Presiden Jokowi juga mengaku menemukan anggaran untuk program pengembangan UMKM yang tidak konkret. “Masak dari anggaran Rp 2,5 miliar, lalu ada Rp 1,9 miliar dipakai untuk honor dan biaya perjalanan dinas. Dan sisanya Rp 600 juta untuk program yang tidak penting,” jelasnya.
“Dari sisanya yang Rp 600 juta itu penggunaannya masih muter-muter aja. Pemberdayaan, pengembangan, dan istilah-istilah yang absurd. Kenapa kok tidak yang konkret aja seperti untuk beli mesin produksi, serta untuk [anggaran] marketing. Kalau pengembangan UMKM mestinya itu,” kata Presiden Jokowi menegaskan.
Melihat masih banyaknya anggaran yang dibelanjakan untuk sasaran yang tidak tepat itu, presiden meminta Badan Pengawasan Keuangan dan Pembangunan (BPKP) memaksimalkan fungsinya. “Saya minta setiap uang negara yang dibelanjakan itu harus benar-benar diawasi. Dan digunakan yang tepat sasaran,” tegasnya.
Presiden Jokowi mengingatkan saat ini di Eropa sudah memasuki resesi. Karena itu Indonesia harus berhati-hati jangan sampai terperangkap resesi tersebut.
“Jadi setiap rupiah yang kita belanjakan dari APBN dan APBD itu semuanya harus produktif, Sebab cari uangnya sangat sulit. Baik itu dari pajak, PBB, royalti, deviden, tidak mudah sekarang ini,” ujarnya.

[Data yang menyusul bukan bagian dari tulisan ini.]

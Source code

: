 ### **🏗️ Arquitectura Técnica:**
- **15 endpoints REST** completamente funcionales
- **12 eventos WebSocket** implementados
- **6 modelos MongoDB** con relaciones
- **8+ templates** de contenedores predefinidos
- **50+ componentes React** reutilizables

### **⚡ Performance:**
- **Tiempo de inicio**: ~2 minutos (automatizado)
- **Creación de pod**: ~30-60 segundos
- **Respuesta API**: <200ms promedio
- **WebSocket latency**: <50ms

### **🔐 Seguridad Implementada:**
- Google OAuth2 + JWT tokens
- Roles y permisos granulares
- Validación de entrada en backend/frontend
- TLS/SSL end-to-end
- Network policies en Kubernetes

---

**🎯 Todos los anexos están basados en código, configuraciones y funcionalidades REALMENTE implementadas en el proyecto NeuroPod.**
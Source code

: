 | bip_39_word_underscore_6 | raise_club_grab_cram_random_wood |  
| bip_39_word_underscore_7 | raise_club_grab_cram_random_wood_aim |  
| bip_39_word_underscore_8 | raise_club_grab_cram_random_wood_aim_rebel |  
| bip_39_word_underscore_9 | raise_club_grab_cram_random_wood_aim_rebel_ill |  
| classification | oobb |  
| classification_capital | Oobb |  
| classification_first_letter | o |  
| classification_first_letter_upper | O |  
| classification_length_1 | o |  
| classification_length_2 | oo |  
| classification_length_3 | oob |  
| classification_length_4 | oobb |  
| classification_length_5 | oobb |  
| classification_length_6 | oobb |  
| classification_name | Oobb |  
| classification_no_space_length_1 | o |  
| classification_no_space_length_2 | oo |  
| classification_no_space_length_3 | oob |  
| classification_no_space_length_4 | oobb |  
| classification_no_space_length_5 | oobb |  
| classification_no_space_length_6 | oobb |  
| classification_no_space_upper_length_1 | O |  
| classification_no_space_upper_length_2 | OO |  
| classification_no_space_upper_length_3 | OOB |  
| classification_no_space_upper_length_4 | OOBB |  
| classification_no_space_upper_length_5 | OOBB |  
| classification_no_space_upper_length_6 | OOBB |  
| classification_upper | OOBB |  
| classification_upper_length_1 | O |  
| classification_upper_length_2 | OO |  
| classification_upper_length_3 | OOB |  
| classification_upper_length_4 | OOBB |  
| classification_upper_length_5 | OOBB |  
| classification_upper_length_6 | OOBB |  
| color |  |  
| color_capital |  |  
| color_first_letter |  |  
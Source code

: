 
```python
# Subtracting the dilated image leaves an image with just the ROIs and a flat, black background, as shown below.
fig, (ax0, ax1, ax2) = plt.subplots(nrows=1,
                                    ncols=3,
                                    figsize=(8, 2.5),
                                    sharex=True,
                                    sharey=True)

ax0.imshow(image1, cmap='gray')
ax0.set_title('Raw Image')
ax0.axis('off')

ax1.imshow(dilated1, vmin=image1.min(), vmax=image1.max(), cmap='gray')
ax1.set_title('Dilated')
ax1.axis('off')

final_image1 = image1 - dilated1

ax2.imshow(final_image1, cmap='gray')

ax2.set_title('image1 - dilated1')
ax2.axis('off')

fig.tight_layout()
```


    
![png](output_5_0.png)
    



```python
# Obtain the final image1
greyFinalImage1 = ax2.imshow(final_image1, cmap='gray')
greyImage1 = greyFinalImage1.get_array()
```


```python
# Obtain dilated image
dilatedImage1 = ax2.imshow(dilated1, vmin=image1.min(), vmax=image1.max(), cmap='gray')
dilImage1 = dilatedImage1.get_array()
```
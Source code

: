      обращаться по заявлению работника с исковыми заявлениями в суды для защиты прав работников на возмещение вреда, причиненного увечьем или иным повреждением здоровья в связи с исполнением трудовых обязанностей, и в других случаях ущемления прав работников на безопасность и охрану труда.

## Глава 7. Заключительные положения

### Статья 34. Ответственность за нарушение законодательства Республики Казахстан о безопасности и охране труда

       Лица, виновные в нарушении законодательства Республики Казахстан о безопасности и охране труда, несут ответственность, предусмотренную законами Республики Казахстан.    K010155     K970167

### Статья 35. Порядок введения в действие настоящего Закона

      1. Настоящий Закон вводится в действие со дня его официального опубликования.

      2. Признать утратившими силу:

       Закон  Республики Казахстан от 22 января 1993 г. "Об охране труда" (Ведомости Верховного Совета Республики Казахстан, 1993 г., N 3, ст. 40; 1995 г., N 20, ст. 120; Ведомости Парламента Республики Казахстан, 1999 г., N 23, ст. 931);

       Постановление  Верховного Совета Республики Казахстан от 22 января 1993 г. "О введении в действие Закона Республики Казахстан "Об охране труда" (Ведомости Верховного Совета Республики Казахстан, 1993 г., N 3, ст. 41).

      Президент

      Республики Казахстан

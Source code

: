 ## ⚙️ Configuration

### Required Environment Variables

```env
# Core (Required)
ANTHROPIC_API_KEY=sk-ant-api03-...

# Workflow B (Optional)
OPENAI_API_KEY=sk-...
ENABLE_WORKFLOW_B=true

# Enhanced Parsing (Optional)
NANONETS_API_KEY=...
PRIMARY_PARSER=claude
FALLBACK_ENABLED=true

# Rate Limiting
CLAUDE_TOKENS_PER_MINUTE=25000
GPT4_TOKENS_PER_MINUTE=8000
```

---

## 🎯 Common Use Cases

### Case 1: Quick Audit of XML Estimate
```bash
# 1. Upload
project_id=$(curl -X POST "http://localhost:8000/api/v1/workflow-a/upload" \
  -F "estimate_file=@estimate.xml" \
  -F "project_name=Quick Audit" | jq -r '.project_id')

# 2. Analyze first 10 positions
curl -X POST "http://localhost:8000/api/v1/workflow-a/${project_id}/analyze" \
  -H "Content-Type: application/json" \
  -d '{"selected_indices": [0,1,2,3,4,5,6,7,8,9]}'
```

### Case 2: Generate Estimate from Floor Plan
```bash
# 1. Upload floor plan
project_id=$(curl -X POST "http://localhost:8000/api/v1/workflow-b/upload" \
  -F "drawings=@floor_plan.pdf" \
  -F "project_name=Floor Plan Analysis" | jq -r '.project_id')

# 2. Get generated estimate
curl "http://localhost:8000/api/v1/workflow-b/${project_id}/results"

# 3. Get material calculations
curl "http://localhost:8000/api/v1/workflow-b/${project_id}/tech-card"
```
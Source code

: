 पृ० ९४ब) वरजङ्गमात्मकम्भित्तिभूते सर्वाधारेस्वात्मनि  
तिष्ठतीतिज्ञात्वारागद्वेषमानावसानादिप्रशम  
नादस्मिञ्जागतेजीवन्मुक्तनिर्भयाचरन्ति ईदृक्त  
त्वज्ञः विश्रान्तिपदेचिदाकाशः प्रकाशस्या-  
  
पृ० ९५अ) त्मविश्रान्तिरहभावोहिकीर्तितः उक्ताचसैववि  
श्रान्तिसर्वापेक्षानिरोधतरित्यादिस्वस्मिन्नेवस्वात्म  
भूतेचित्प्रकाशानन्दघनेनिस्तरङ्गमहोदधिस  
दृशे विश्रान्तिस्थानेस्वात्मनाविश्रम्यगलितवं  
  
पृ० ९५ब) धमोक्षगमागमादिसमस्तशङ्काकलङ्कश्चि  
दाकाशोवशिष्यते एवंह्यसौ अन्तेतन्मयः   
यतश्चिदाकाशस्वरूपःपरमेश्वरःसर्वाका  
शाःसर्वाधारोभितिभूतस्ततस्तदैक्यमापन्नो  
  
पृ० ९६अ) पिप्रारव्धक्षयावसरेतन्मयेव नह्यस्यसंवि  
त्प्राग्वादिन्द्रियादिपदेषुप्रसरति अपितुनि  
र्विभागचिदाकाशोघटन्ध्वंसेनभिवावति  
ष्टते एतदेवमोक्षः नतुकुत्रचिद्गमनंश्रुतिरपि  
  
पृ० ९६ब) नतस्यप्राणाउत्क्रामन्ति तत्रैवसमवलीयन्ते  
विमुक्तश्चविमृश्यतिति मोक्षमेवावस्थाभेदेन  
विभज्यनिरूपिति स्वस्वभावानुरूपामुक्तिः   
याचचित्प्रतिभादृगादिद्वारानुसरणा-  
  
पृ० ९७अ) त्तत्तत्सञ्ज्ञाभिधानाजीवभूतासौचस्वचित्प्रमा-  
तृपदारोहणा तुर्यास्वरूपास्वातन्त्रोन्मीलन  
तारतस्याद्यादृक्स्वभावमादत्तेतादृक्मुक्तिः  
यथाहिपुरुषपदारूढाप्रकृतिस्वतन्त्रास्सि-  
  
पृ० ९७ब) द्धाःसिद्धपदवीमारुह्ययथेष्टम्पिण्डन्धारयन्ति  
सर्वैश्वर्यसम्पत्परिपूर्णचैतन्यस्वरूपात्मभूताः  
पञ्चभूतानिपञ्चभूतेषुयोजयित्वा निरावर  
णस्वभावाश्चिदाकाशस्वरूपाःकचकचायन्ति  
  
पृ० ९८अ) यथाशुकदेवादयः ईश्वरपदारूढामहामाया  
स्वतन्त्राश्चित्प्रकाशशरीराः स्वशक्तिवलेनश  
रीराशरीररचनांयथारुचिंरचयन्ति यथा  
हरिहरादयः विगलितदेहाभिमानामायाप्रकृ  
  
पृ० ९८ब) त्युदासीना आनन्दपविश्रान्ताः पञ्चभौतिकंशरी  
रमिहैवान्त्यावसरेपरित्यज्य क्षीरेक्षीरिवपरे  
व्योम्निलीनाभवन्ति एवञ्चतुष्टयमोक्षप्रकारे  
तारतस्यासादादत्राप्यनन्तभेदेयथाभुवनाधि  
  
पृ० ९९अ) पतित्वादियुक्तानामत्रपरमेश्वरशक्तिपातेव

Akibat situasi perekonomian di banyak negara saat ini menghadapi resesi, kata presiden, maka jumlah negara yang menjadi pasien International Monetery Fund (IMF) sudah mencapai 98 negara. Informasi ini diperoleh langsung dari Managing Director IMF Kristalina Ivanova Georgieva saat menghadiri KTT G7 di Hiroshima, Jepang, pada Mei 2023 lalu.
Makin banyaknya negara yang jadi pasien IMF ini, menurut presiden, menunjukkan kondisi ekonomi dunia sedang tidak baik. “Sekarang yang menjadi pasien IMF sudah 96 negara. Dulu pada tahun 1998, 10 negara aja nggak ada,” kata presiden.